» EXERCISE AIM
The lines from the one containing "approved P2 idea" through the end of the entries are what to output; reproduce them exactly and add nothing.

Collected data

□ □ □

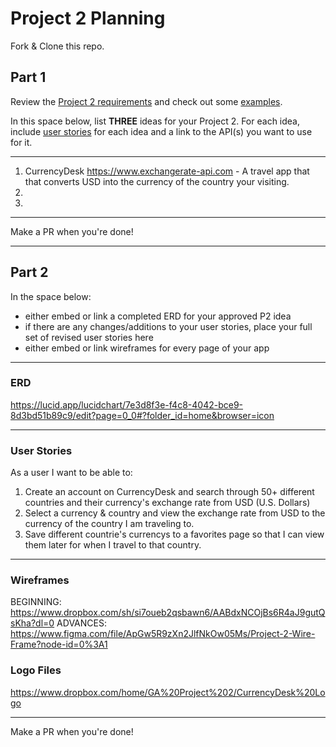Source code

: # Project 2 Planning

Fork & Clone this repo.

## Part 1

Review the [Project 2 requirements](https://tmdarneille.gitbook.io/seirfx/11-projects/project-2#project-feedback-evaluation) and check out some [examples](https://tmdarneille.gitbook.io/seirfx/11-projects/past-projects/project2).

In this space below, list **THREE** ideas for your Project 2. For each idea, include [user stories](https://revelry.co/user-stories-that-dont-suck/) for each idea and a link to the API(s) you want to use for it.

--------------------------------------------------------
1. CurrencyDesk https://www.exchangerate-api.com - A travel app that that converts USD into the currency of the country your visiting.
2. 
3.
---------------------------------------------------------

Make a PR when you're done!

---

## Part 2

In the space below:
* either embed or link a completed ERD for your approved P2 idea
* if there are any changes/additions to your user stories, place your full set of revised user stories here
* either embed or link wireframes for every page of your app

----------------------------------------------------------
### ERD
https://lucid.app/lucidchart/7e3d8f3e-f4c8-4042-bce9-8d3bd51b89c9/edit?page=0_0#?folder_id=home&browser=icon

----------------------------------------------------------
### User Stories
As a user I want to be able to:

1. Create an account on CurrencyDesk and search through 50+ different countries and their currency's exchange rate from USD (U.S. Dollars)
2. Select a currency & country and view the exchange rate from USD to the currency of the country I am traveling to.
3. Save different countrie's currencys to a favorites page so that I can view them later for when I travel to that country.

----------------------------------------------------------
### Wireframes
BEGINNING: https://www.dropbox.com/sh/si7oueb2qsbawn6/AABdxNCOjBs6R4aJ9gutQsKha?dl=0
ADVANCES: https://www.figma.com/file/ApGw5R9zXn2JlfNkOw05Ms/Project-2-Wire-Frame?node-id=0%3A1

### Logo Files
https://www.dropbox.com/home/GA%20Project%202/CurrencyDesk%20Logo

----------------------------------------------------------

Make a PR when you're done!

□ □ □

» RESULT OF THE TASK
* either embed or link a completed ERD for your approved P2 idea
* if there are any changes/additions to your user stories, place your full set of revised user stories here
* either embed or link wireframes for every page of your app

----------------------------------------------------------
### ERD
https://lucid.app/lucidchart/7e3d8f3e-f4c8-4042-bce9-8d3bd51b89c9/edit?page=0_0#?folder_id=home&browser=icon

----------------------------------------------------------
### User Stories
As a user I want to be able to:

1. Create an account on CurrencyDesk and search through 50+ different countries and their currency's exchange rate from USD (U.S. Dollars)
2. Select a currency & country and view the exchange rate from USD to the currency of the country I am traveling to.
3. Save different countrie's currencys to a favorites page so that I can view them later for when I travel to that country.

----------------------------------------------------------
### Wireframes
BEGINNING: https://www.dropbox.com/sh/si7oueb2qsbawn6/AABdxNCOjBs6R4aJ9gutQsKha?dl=0
ADVANCES: https://www.figma.com/file/ApGw5R9zXn2JlfNkOw05Ms/Project-2-Wire-Frame?node-id=0%3A1

### Logo Files
https://www.dropbox.com/home/GA%20Project%202/CurrencyDesk%20Logo

----------------------------------------------------------

Make a PR when you're done!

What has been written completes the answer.